GIVEN DATA

+-------+

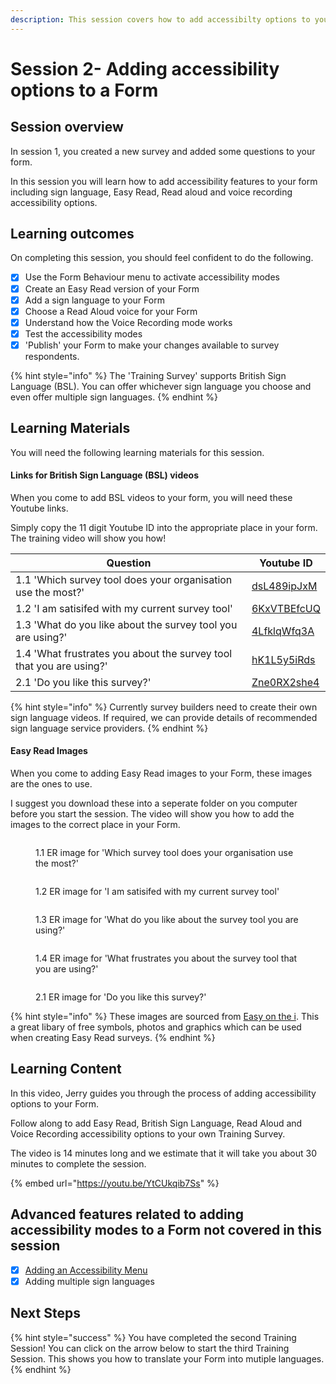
 ```yaml
---
description: This session covers how to add accessibilty options to your Form.
---
```


# Session 2- Adding accessibility options to a Form

## Session overview

In session 1, you created a new survey and added some questions to your form. &#x20;

In this session you will learn how to add accessibility features to your form including sign language, Easy Read, Read aloud and voice recording accessibility options.

## Learning outcomes

On completing this session, you should feel confident to do the following.

* [x] Use the Form Behaviour menu to activate accessibility modes
* [x] Create an Easy Read version of your Form
* [x] Add a sign language to your Form
* [x] Choose a Read Aloud voice for your Form
* [x] Understand how the Voice Recording mode works
* [x] Test the accessibility modes&#x20;
* [x] 'Publish' your Form to make your changes available to survey respondents.

{% hint style="info" %}
The 'Training Survey' supports British Sign Language (BSL).  You can offer whichever sign language you choose and even offer multiple sign languages. &#x20;
{% endhint %}

## Learning Materials

You will need the following learning materials for this session.

#### Links for British Sign Language (BSL) videos

When you come to add BSL videos to your form, you will need these Youtube links. &#x20;

Simply copy the 11 digit Youtube ID into the appropriate place in your form.  The training video will show you how!

<table><thead><tr><th width="442">Question</th><th>Youtube ID</th></tr></thead><tbody><tr><td>1.1  'Which survey tool does your organisation use the most?'</td><td><a href="https://youtu.be/dsL489ipJxM">dsL489ipJxM</a></td></tr><tr><td>1.2  'I am satisifed with my current survey tool'</td><td><a href="https://youtu.be/6KxVTBEfcUQ">6KxVTBEfcUQ</a></td></tr><tr><td>1.3  'What do you like about the survey tool you are using?' </td><td><a href="https://youtu.be/4LfklqWfq3A">4LfklqWfq3A</a></td></tr><tr><td>1.4  'What frustrates you about the survey tool that you are using?'</td><td><a href="https://youtu.be/hK1L5y5iRds">hK1L5y5iRds</a></td></tr><tr><td>2.1  'Do you like this survey?'</td><td><a href="https://youtu.be/Zne0RX2she4">Zne0RX2she4</a></td></tr></tbody></table>



{% hint style="info" %}
Currently survey builders need to create their own sign language videos.   If required, we can provide details of recommended sign language service providers.
{% endhint %}

#### Easy Read Images

When you come to adding Easy Read images to your Form, these images are the ones to use. &#x20;

I suggest you download these into a seperate folder on you computer before you start the session.  The video will show you how to add the images to the correct place in your Form.



<div>

<figure><img src="../.gitbook/assets/1.1  ER image for Survey.png" alt=""><figcaption><p>1.1 ER image for 'Which survey tool does your organisation use the most?'</p></figcaption></figure>

 

<figure><img src="../.gitbook/assets/1.2 ER image for Satisfaction.png" alt=""><figcaption><p>1.2 ER image for 'I am satisifed with my current survey tool'</p></figcaption></figure>

 

<figure><img src="../.gitbook/assets/1.3 ER image for what do you like.png" alt=""><figcaption><p>1.3 ER image for 'What do you like about the survey tool you are using?' </p></figcaption></figure>

 

<figure><img src="../.gitbook/assets/1.4 ER image for what frustrates you.png" alt=""><figcaption><p>1.4 ER image for 'What frustrates you about the survey tool that you are using?'</p></figcaption></figure>

 

<figure><img src="../.gitbook/assets/2.1 ER image do you like this survey.png" alt=""><figcaption><p>2.1 ER image for 'Do you like this survey?'</p></figcaption></figure>

</div>

{% hint style="info" %}
These images are sourced from [Easy on the i](https://www.learningdisabilityservice-leeds.nhs.uk/easy-on-the-i/).   This a great libary of free symbols, photos and graphics which can be used when creating Easy Read surveys. &#x20;
{% endhint %}

## Learning Content

In this video, Jerry guides you through the process of adding accessibility options to your Form.

Follow along to add Easy Read, British Sign Language, Read Aloud and Voice Recording accessibility options to your own Training Survey.

The video is 14 minutes long and we estimate that it will take you about 30 minutes to complete the session.

{% embed url="https://youtu.be/YtCUkqib7Ss" %}

## Advanced features related to adding accessibility modes to a Form not covered in this session

* [x] [Adding an Accessibility Menu](../guidance-notes/survey-app/form-editor/adding-an-accessibility-options-page.md)
* [x] Adding multiple sign languages&#x20;

## Next Steps

{% hint style="success" %}
You have completed the second Training Session!  You can click on the arrow below to start the third Training Session.  This shows you how to translate your Form into mutiple languages.
{% endhint %}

+-------+

TASK STATEMENT
Repeat each record as given. No picture belongs in the copy.

TASK ANSWER
 ```yaml
---
description: This session covers how to add accessibilty options to your Form.
---
```


# Session 2- Adding accessibility options to a Form

## Session overview

In session 1, you created a new survey and added some questions to your form. &#x20;

In this session you will learn how to add accessibility features to your form including sign language, Easy Read, Read aloud and voice recording accessibility options.

## Learning outcomes

On completing this session, you should feel confident to do the following.

* [x] Use the Form Behaviour menu to activate accessibility modes
* [x] Create an Easy Read version of your Form
* [x] Add a sign language to your Form
* [x] Choose a Read Aloud voice for your Form
* [x] Understand how the Voice Recording mode works
* [x] Test the accessibility modes&#x20;
* [x] 'Publish' your Form to make your changes available to survey respondents.

{% hint style="info" %}
The 'Training Survey' supports British Sign Language (BSL).  You can offer whichever sign language you choose and even offer multiple sign languages. &#x20;
{% endhint %}

## Learning Materials

You will need the following learning materials for this session.

#### Links for British Sign Language (BSL) videos

When you come to add BSL videos to your form, you will need these Youtube links. &#x20;

Simply copy the 11 digit Youtube ID into the appropriate place in your form.  The training video will show you how!

<table><thead><tr><th width="442">Question</th><th>Youtube ID</th></tr></thead><tbody><tr><td>1.1  'Which survey tool does your organisation use the most?'</td><td><a href="https://youtu.be/dsL489ipJxM">dsL489ipJxM</a></td></tr><tr><td>1.2  'I am satisifed with my current survey tool'</td><td><a href="https://youtu.be/6KxVTBEfcUQ">6KxVTBEfcUQ</a></td></tr><tr><td>1.3  'What do you like about the survey tool you are using?' </td><td><a href="https://youtu.be/4LfklqWfq3A">4LfklqWfq3A</a></td></tr><tr><td>1.4  'What frustrates you about the survey tool that you are using?'</td><td><a href="https://youtu.be/hK1L5y5iRds">hK1L5y5iRds</a></td></tr><tr><td>2.1  'Do you like this survey?'</td><td><a href="https://youtu.be/Zne0RX2she4">Zne0RX2she4</a></td></tr></tbody></table>



{% hint style="info" %}
Currently survey builders need to create their own sign language videos.   If required, we can provide details of recommended sign language service providers.
{% endhint %}

#### Easy Read Images

When you come to adding Easy Read images to your Form, these images are the ones to use. &#x20;

I suggest you download these into a seperate folder on you computer before you start the session.  The video will show you how to add the images to the correct place in your Form.



<div>

<figure><img src="../.gitbook/assets/1.1  ER image for Survey.png" alt=""><figcaption><p>1.1 ER image for 'Which survey tool does your organisation use the most?'</p></figcaption></figure>

 

<figure><img src="../.gitbook/assets/1.2 ER image for Satisfaction.png" alt=""><figcaption><p>1.2 ER image for 'I am satisifed with my current survey tool'</p></figcaption></figure>

 

<figure><img src="../.gitbook/assets/1.3 ER image for what do you like.png" alt=""><figcaption><p>1.3 ER image for 'What do you like about the survey tool you are using?' </p></figcaption></figure>

 

<figure><img src="../.gitbook/assets/1.4 ER image for what frustrates you.png" alt=""><figcaption><p>1.4 ER image for 'What frustrates you about the survey tool that you are using?'</p></figcaption></figure>

 

<figure><img src="../.gitbook/assets/2.1 ER image do you like this survey.png" alt=""><figcaption><p>2.1 ER image for 'Do you like this survey?'</p></figcaption></figure>

</div>

{% hint style="info" %}
These images are sourced from [Easy on the i](https://www.learningdisabilityservice-leeds.nhs.uk/easy-on-the-i/).   This a great libary of free symbols, photos and graphics which can be used when creating Easy Read surveys. &#x20;
{% endhint %}

## Learning Content

In this video, Jerry guides you through the process of adding accessibility options to your Form.

Follow along to add Easy Read, British Sign Language, Read Aloud and Voice Recording accessibility options to your own Training Survey.

The video is 14 minutes long and we estimate that it will take you about 30 minutes to complete the session.

{% embed url="https://youtu.be/YtCUkqib7Ss" %}

## Advanced features related to adding accessibility modes to a Form not covered in this session

* [x] [Adding an Accessibility Menu](../guidance-notes/survey-app/form-editor/adding-an-accessibility-options-page.md)
* [x] Adding multiple sign languages&#x20;

## Next Steps

{% hint style="success" %}
You have completed the second Training Session!  You can click on the arrow below to start the third Training Session.  This shows you how to translate your Form into mutiple languages.
{% endhint %}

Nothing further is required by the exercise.